Summit County installed its first 911 dispatch center in 1976. Today, 13 employees staff the center taking turns working 10-hour shifts in an office that never closes.
“Christmas, New Year, Fourth of July — somebody’s got to be there to answer the phone,” Hans said.
The center includes eight incoming 911 lines and 17 administrative lines.
“All the 911 lines light up fairly often, because when there’s a big rollover accident happening or a wreck on Interstate 70, pretty much everyone calls 911,” Hans said. “It gets pretty nuts.”
A big part of dispatcher training concentrates on how to prioritize phone lines, quickly gather information from callers and determine the situation. Dispatcher must know which callers to put on hold and which ones to take.
“When you get the big 911 motor accident we might get all of these calls about that, but there could also be a call from someone at home suffering chest pain from a heart attack,” Hans said. “To be able to handle that takes a lot of skill.”
After gaining a newfound appreciation for emergency response from local dispatchers, academy participants made the short trip from the communications center back to the High Country Training Center — the firefighting hub.
Capt. Herb George from Red, White & Blue Fire Protection District’s Tower 4 and Lt. Eric Johnson from Lake Dillon Fire Protection District’s Engine 2 explained what’s involved in working on the engines and trucks.
“We have different missions when we roll out of the station, depending on what type of call it is, but usually we marry up and do what needs to be done to preserve life, stabilize the situation and protect property,” Johnson said.
While engine teams specialize in putting hose lines in operation to fight and contain fires, trucks companies use ground and aerial ladders to establish routes in and out of buildings to keep people out of harm’s way.
The firefighters from Tower 4 and Engine 2 gave academy participants a look inside their vehicles, revealing a “giant toolbox” of saws, axes, ropes, air packs, stretchers and wet suits and everything in between stored in compartments on all sides of the vehicles.
Battalion Chief Travis Davis also explained the role he plays in fighting fires in Summit County, giving academy participants a tour of the fire SUV and command functions.

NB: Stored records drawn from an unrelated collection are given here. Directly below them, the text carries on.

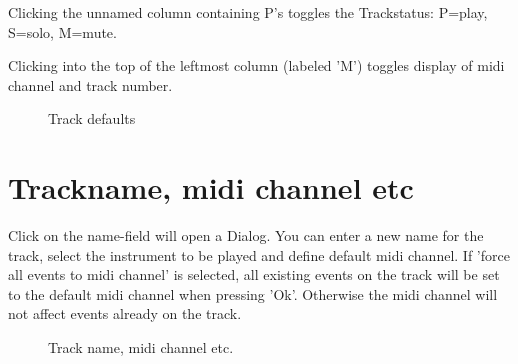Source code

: \documentclass[letterpaper]{report}
\begin{document}
Clicking the unnamed column containing P's toggles the Trackstatus:
P=play, S=solo, M=mute.

Clicking into the top of the leftmost column (labeled 'M') toggles
display of midi channel and track number.

\begin{figure}
\caption{Track defaults}
\end{figure}

\section{Trackname, midi channel etc}\label{trackdlg}

Click on the name-field will open a Dialog. You can enter a new name for
the track, select the instrument to be played and define default midi channel.
If 'force all events to midi channel' is selected, all existing events on
the track will be set to the default midi channel when pressing 'Ok'.
Otherwise the midi channel will not affect events
already on the track.

\begin{figure}
\caption{Track name, midi channel etc.}
\end{figure}
\end{document}
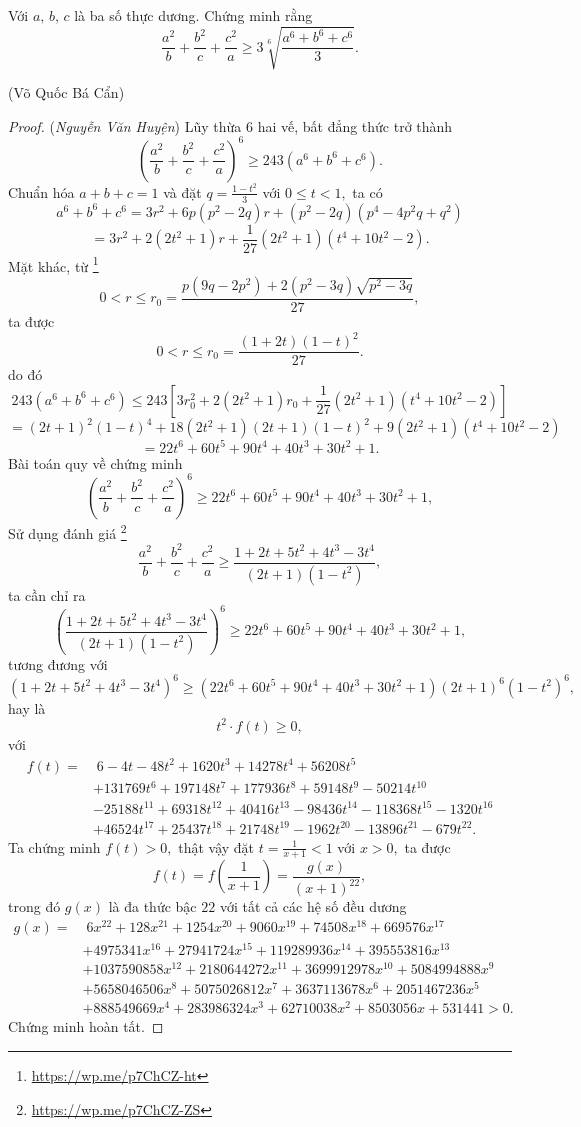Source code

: \documentclass[12pt,a4paper]{book}
\begin{document}
\begin{bt}
Với $a,\,b,\,c$ là ba số thực dương. Chứng minh rằng
\[\frac{a^2}{b}+\frac{b^2}{c}+\frac{c^2}{a} \ge 3\sqrt[6]{\frac{a^6+b^6+c^6}{3}}.\]
\vspace{-1.3cm}
\begin{flushright}(Võ Quốc Bá Cẩn)\end{flushright}
\end{bt}

\begin{proof}
(\textit{Nguyễn Văn Huyện}) Lũy thừa $6$ hai vế, bất đẳng thức trở thành
\[\left(\frac{a^2}{b}+\frac{b^2}{c}+\frac{c^2}{a}\right)^6 \ge 243(a^6+b^6+c^6).\]
Chuẩn hóa $a+b+c=1$ và đặt $q=\frac{1-t^2}{3} $ với $0 \le t < 1, $ ta có 
\[a^6+b^6+c^6=3r^2+6p(p^2-2q)r+(p^2-2q)(p^4-4p^2q+q^2)\]
\[=3r^2+2(2t^2+1)r+\frac{1}{27}(2t^2+1)(t^4+10t^2-2).\]
Mặt khác, từ \footnote{\url{https://wp.me/p7ChCZ-ht}}
\[0 < r \leqslant r_0 = \frac{p(9q-2p^2)+2(p^2-3q)\sqrt{p^2-3q}}{27},\]
ta được
\[0 < r \leqslant r_0 = \frac{(1+2t)(1-t)^2}{27}.\]
do đó
\[243(a^6+b^6+c^6) \leqslant 243\left[3r_0^2+2(2t^2+1)r_0+\frac{1}{27}(2t^2+1)(t^4+10t^2-2)\right]\]
\[=(2t+1)^2(1-t)^4+18(2t^2+1)(2t+1)(1-t)^2+9(2t^2+1)(t^4+10t^2-2)\]
\[=22t^6+60t^5+90t^4+40t^3+30t^2+1.\]
Bài toán quy về chứng minh
\[\left(\frac{a^2}{b}+\frac{b^2}{c}+\frac{c^2}{a}\right)^6 \ge 22t^6+60t^5+90t^4+40t^3+30t^2+1,\]
Sử dụng đánh giá \footnote{\url{https://wp.me/p7ChCZ-ZS}}
\[\frac{a^2}{b}+\frac{b^2}{c}+\frac{c^2}{a} \ge \frac{1+2t+5t^2+4t^3-3t^4}{(2t+1)(1-t^2)},\]
ta cần chỉ ra
\[\left(\frac{1+2t+5t^2+4t^3-3t^4}{(2t+1)(1-t^2)}\right)^6 \ge 22t^6+60t^5+90t^4+40t^3+30t^2+1,\]
tương đương với
\[(1+2t+5t^2+4t^3-3t^4)^6 \ge (22t^6+60t^5+90t^4+40t^3+30t^2+1)(2t+1)^6(1-t^2)^6,\]
hay là
\[t^2 \cdot f(t) \geq 0,\]
với
\[\begin{aligned}
f(t) = & \; 6-4t-48t^2+1620t^3+14278t^4+56208t^5
\\&+131769t^6+197148t^7+177936t^8+59148t^9-50214t^{10}
\\&-25188t^{11}+69318t^{12}+40416t^{13}-98436t^{14}-118368t^{15}-1320t^{16}
\\&+46524t^{17}+25437t^{18}+21748t^{19}-1962t^{20}-13896t^{21}-679t^{22}.
\end{aligned}\]
Ta chứng minh $f(t) >0,$ thật vậy đặt $t = \frac{1}{x+1} < 1$ với $x>0,$ ta được
\[f(t) = f\left(\frac{1}{x+1}\right)  = \frac{g(x)}{(x+1)^{22}},\]
trong đó $g(x)$ là đa thức bậc $22$ với tất cả các hệ số đều dương
\[\begin{aligned}
g(x) = & \; 6x^{22}+128x^{21}+1254x^{20}+9060x^{19}+74508x^{18}+669576x^{17}
\\&+4975341x^{16}+27941724x^{15}
+119289936x^{14}+395553816x^{13}\\&+1037590858x^{12}+2180644272x^{11}+3699912978x^{10}
+5084994888x^9\\&+5658046506x^8+5075026812x^7+3637113678x^6
+2051467236x^5\\&+888549669x^4+283986324x^3+62710038x^2+8503056x+531441>0.
\end{aligned}\]
Chứng minh hoàn tất.
\end{proof}
\end{document}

The battalion chief is responsible for coordinating and calling in resources in emergency response situations.
“I’m a big believer in having but not needing, rather than need and not have,” he said.
Instead of a mobile toolbox, Davis’ SUV was more of an office on wheels. From here, he coordinates the logistics involved in fighting fires and other emergency situations.
“My job is to orchestrate and oversee the day to day operations of the engine companies,” he said.